Data below:
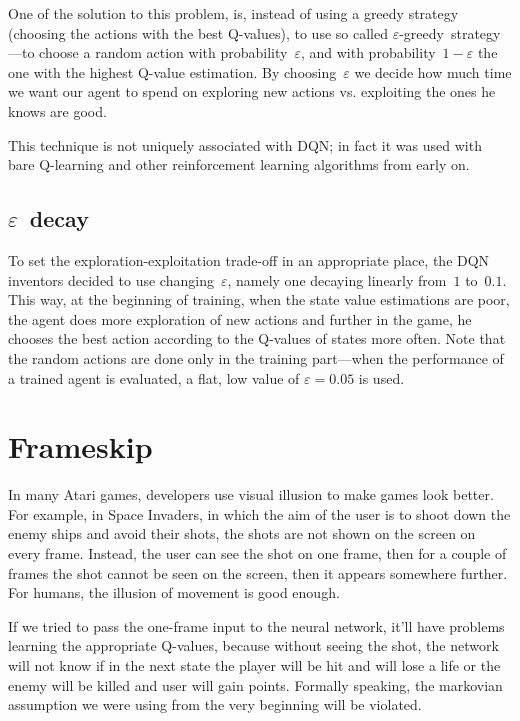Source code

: One of the solution to this problem, is, instead of using a greedy strategy (choosing the actions with the best Q-values), to use so called $\varepsilon$-greedy~strategy---to choose a random action with probability~$\varepsilon$, and with probability~$1 - \varepsilon$ the one with the highest Q-value estimation. By choosing~$\varepsilon$ we decide how much time we want our agent to spend on exploring new actions vs. exploiting the ones he knows are good.

This technique is not uniquely associated with DQN; in fact it was used with bare Q-learning and other reinforcement learning algorithms from early on.

\subsection{$\varepsilon$~decay}
To set the exploration-exploitation trade-off in an appropriate place, the DQN inventors decided to use changing~$\varepsilon$, namely one decaying linearly from~$1$ to~$0.1$. This way, at the beginning of training, when the state value estimations are poor, the agent does more exploration of new actions and further in the game, he chooses the best action according to the Q-values of states more often. Note that the random actions are done only in the training part---when the performance of a trained agent is evaluated, a flat, low value of $\varepsilon=0.05$ is used.

\section{Frameskip}\label{dqn-frameskip}
In many Atari games, developers use visual illusion to make games look better. For example, in Space Invaders, in which the aim of the user is to shoot down the enemy ships and avoid their shots, the shots are not shown on the screen on every frame. Instead, the user can see the shot on one frame, then for a couple of frames the shot cannot be seen on the screen, then it appears somewhere further. For humans, the illusion of movement is good enough.

If we tried to pass the one-frame input to the neural network, it'll have problems learning the appropriate Q-values, because without seeing the shot, the network will not know if in the next state the player will be hit and will lose a life or the enemy will be killed and user will gain points. Formally speaking, the markovian assumption we were using from the very beginning will be violated.

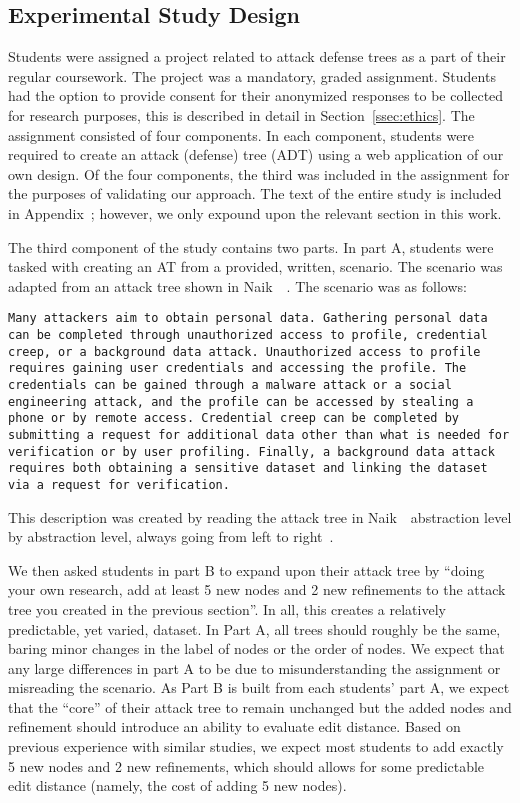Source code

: \subsection{Experimental Study Design}
\label{ssec:method-study-design}

Students were assigned a project related to attack defense trees as a part of their regular coursework. The project was a mandatory, graded assignment. Students had the option to provide consent for their anonymized responses to be collected for research purposes, this is described in detail in Section~\ref{ssec:ethics}. The assignment consisted of four components. In each component, students were required to create an attack (defense) tree (ADT) using a web application of our own design. Of the four components, the third was included in the assignment for the purposes of validating our approach. The text of the entire study is included in Appendix~; however, we only expound upon the relevant section in this work.

The third component of the study contains two parts. In part A, students were tasked with creating an AT from a provided, written, scenario. The scenario was adapted from an attack tree shown in Naik~\etal~\cite{naikEvaluationPotentialAttack2022}. The scenario was as follows:

\texttt{Many attackers aim to obtain personal data. Gathering personal data can be completed through unauthorized access to profile, credential creep, or a background data attack. Unauthorized access to profile requires gaining user credentials and accessing the profile. The credentials can be gained through a malware attack or a social engineering attack, and the profile can be accessed by stealing a phone or by remote access. Credential creep can be completed by submitting a request for additional data other than what is needed for verification or by user profiling. Finally, a background data attack requires both obtaining a sensitive dataset and linking the dataset via a request for verification.}

This description was created by reading the attack tree in Naik~\etal\ abstraction level by abstraction level, always going from left to right~\cite{naikEvaluationPotentialAttack2022}. 

We then asked students in part B to expand upon their attack tree by ``doing your own research, add at least 5 new nodes and 2 new refinements to the attack tree you created in the previous section''. In all, this creates a relatively predictable, yet varied, dataset. In Part A, all trees should roughly be the same, baring minor changes in the label of nodes or the order of nodes. We expect that any large differences in part A to be due to misunderstanding the assignment or misreading the scenario. As Part B is built from each students' part A, we expect that the ``core'' of their attack tree to remain unchanged but the added nodes and refinement should introduce an ability to evaluate edit distance. Based on previous experience with similar studies, we expect most students to add exactly 5 new nodes and 2 new refinements, which should allows for some predictable edit distance (namely, the cost of adding 5 new nodes).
End of Data.
■ Your assignment:
Everything in the listing is to be returned word for word, except the pictures.

■ Completed task:
Source code

: One of the solution to this problem, is, instead of using a greedy strategy (choosing the actions with the best Q-values), to use so called $\varepsilon$-greedy~strategy---to choose a random action with probability~$\varepsilon$, and with probability~$1 - \varepsilon$ the one with the highest Q-value estimation. By choosing~$\varepsilon$ we decide how much time we want our agent to spend on exploring new actions vs. exploiting the ones he knows are good.

This technique is not uniquely associated with DQN; in fact it was used with bare Q-learning and other reinforcement learning algorithms from early on.

\subsection{$\varepsilon$~decay}
To set the exploration-exploitation trade-off in an appropriate place, the DQN inventors decided to use changing~$\varepsilon$, namely one decaying linearly from~$1$ to~$0.1$. This way, at the beginning of training, when the state value estimations are poor, the agent does more exploration of new actions and further in the game, he chooses the best action according to the Q-values of states more often. Note that the random actions are done only in the training part---when the performance of a trained agent is evaluated, a flat, low value of $\varepsilon=0.05$ is used.

\section{Frameskip}\label{dqn-frameskip}
In many Atari games, developers use visual illusion to make games look better. For example, in Space Invaders, in which the aim of the user is to shoot down the enemy ships and avoid their shots, the shots are not shown on the screen on every frame. Instead, the user can see the shot on one frame, then for a couple of frames the shot cannot be seen on the screen, then it appears somewhere further. For humans, the illusion of movement is good enough.

If we tried to pass the one-frame input to the neural network, it'll have problems learning the appropriate Q-values, because without seeing the shot, the network will not know if in the next state the player will be hit and will lose a life or the enemy will be killed and user will gain points. Formally speaking, the markovian assumption we were using from the very beginning will be violated.

Source code

: \subsection{Experimental Study Design}
\label{ssec:method-study-design}

Students were assigned a project related to attack defense trees as a part of their regular coursework. The project was a mandatory, graded assignment. Students had the option to provide consent for their anonymized responses to be collected for research purposes, this is described in detail in Section~\ref{ssec:ethics}. The assignment consisted of four components. In each component, students were required to create an attack (defense) tree (ADT) using a web application of our own design. Of the four components, the third was included in the assignment for the purposes of validating our approach. The text of the entire study is included in Appendix~; however, we only expound upon the relevant section in this work.

The third component of the study contains two parts. In part A, students were tasked with creating an AT from a provided, written, scenario. The scenario was adapted from an attack tree shown in Naik~\etal~\cite{naikEvaluationPotentialAttack2022}. The scenario was as follows:

\texttt{Many attackers aim to obtain personal data. Gathering personal data can be completed through unauthorized access to profile, credential creep, or a background data attack. Unauthorized access to profile requires gaining user credentials and accessing the profile. The credentials can be gained through a malware attack or a social engineering attack, and the profile can be accessed by stealing a phone or by remote access. Credential creep can be completed by submitting a request for additional data other than what is needed for verification or by user profiling. Finally, a background data attack requires both obtaining a sensitive dataset and linking the dataset via a request for verification.}

This description was created by reading the attack tree in Naik~\etal\ abstraction level by abstraction level, always going from left to right~\cite{naikEvaluationPotentialAttack2022}. 

We then asked students in part B to expand upon their attack tree by ``doing your own research, add at least 5 new nodes and 2 new refinements to the attack tree you created in the previous section''. In all, this creates a relatively predictable, yet varied, dataset. In Part A, all trees should roughly be the same, baring minor changes in the label of nodes or the order of nodes. We expect that any large differences in part A to be due to misunderstanding the assignment or misreading the scenario. As Part B is built from each students' part A, we expect that the ``core'' of their attack tree to remain unchanged but the added nodes and refinement should introduce an ability to evaluate edit distance. Based on previous experience with similar studies, we expect most students to add exactly 5 new nodes and 2 new refinements, which should allows for some predictable edit distance (namely, the cost of adding 5 new nodes).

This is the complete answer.